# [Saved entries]
++++++++++++++++++++

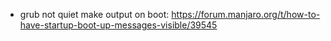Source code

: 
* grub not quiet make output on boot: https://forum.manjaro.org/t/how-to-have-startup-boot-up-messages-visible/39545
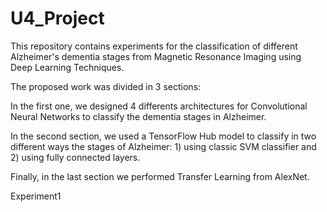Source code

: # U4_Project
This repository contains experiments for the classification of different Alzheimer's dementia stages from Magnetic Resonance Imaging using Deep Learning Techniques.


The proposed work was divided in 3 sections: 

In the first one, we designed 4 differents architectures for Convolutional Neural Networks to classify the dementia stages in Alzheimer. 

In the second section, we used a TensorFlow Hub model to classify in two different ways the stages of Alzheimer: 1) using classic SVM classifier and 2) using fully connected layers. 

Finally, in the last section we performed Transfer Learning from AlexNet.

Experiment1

++++++++++++++++++++

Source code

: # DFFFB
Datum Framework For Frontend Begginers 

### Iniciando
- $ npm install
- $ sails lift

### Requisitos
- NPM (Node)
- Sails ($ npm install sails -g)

++++++++++++++++++++

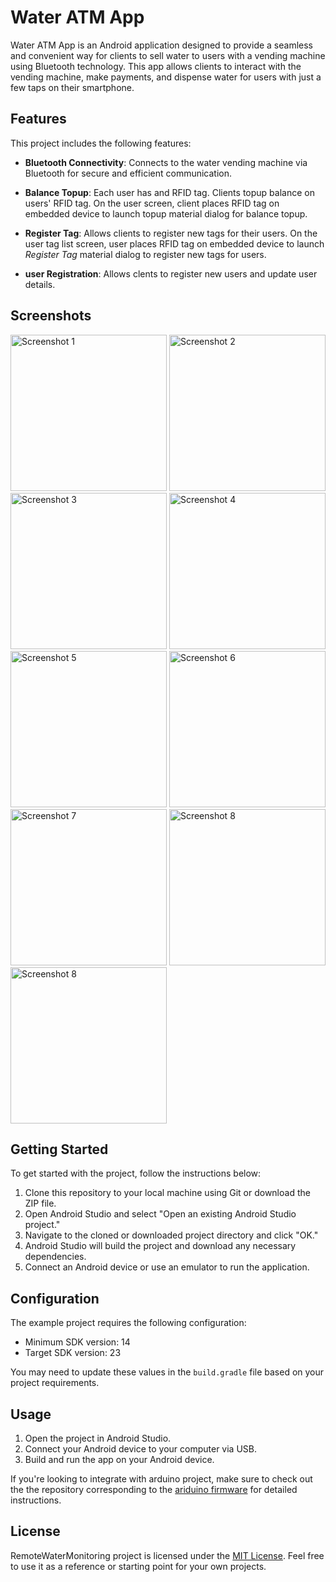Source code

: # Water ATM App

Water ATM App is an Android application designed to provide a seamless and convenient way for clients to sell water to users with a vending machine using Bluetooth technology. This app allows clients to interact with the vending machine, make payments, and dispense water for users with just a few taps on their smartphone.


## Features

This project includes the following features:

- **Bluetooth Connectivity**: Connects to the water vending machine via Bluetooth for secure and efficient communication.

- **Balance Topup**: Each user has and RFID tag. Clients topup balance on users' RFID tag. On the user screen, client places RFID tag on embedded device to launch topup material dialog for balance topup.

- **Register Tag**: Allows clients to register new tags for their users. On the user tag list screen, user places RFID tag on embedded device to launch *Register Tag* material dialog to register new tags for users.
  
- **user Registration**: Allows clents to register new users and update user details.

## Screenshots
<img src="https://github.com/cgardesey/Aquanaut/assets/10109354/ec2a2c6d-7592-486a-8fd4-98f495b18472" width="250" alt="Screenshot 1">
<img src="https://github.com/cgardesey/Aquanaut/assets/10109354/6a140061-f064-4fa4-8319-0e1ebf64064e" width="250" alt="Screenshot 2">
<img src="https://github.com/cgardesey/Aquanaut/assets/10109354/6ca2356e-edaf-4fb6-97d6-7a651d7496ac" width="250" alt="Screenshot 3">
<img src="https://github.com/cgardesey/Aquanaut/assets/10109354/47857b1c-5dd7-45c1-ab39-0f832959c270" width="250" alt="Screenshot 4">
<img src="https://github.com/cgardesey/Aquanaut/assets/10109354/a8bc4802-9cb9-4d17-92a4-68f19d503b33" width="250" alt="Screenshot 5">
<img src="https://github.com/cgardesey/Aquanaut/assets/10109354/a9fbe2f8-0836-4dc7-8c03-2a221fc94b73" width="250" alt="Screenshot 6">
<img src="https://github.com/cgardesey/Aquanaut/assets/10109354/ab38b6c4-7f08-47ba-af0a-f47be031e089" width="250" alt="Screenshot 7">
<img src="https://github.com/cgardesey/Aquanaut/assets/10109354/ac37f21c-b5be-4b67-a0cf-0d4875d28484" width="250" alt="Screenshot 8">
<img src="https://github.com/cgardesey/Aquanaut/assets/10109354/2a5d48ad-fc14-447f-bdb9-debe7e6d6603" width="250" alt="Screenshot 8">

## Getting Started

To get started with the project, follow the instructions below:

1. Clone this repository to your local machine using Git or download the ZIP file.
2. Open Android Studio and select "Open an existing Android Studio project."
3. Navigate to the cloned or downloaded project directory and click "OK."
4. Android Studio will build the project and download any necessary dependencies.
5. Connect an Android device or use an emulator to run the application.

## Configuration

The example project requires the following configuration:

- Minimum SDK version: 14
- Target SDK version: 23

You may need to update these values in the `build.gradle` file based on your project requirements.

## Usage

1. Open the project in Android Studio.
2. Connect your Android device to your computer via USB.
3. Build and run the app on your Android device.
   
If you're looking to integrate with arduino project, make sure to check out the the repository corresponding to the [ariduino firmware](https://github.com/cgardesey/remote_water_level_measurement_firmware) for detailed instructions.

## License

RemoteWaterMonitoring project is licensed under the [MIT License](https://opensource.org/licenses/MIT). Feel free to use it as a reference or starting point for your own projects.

++++++++++++++++++++

# [WORK ORDER]
In the data above, start at the line that has "If you're looking", stop after the line that has "RemoteWaterMonitoring project is", and print every line in between exactly as it stands.

# [WRITTEN REPLY]
If you're looking to integrate with arduino project, make sure to check out the the repository corresponding to the [ariduino firmware](https://github.com/cgardesey/remote_water_level_measurement_firmware) for detailed instructions.

## License

RemoteWaterMonitoring project is licensed under the [MIT License](https://opensource.org/licenses/MIT). Feel free to use it as a reference or starting point for your own projects.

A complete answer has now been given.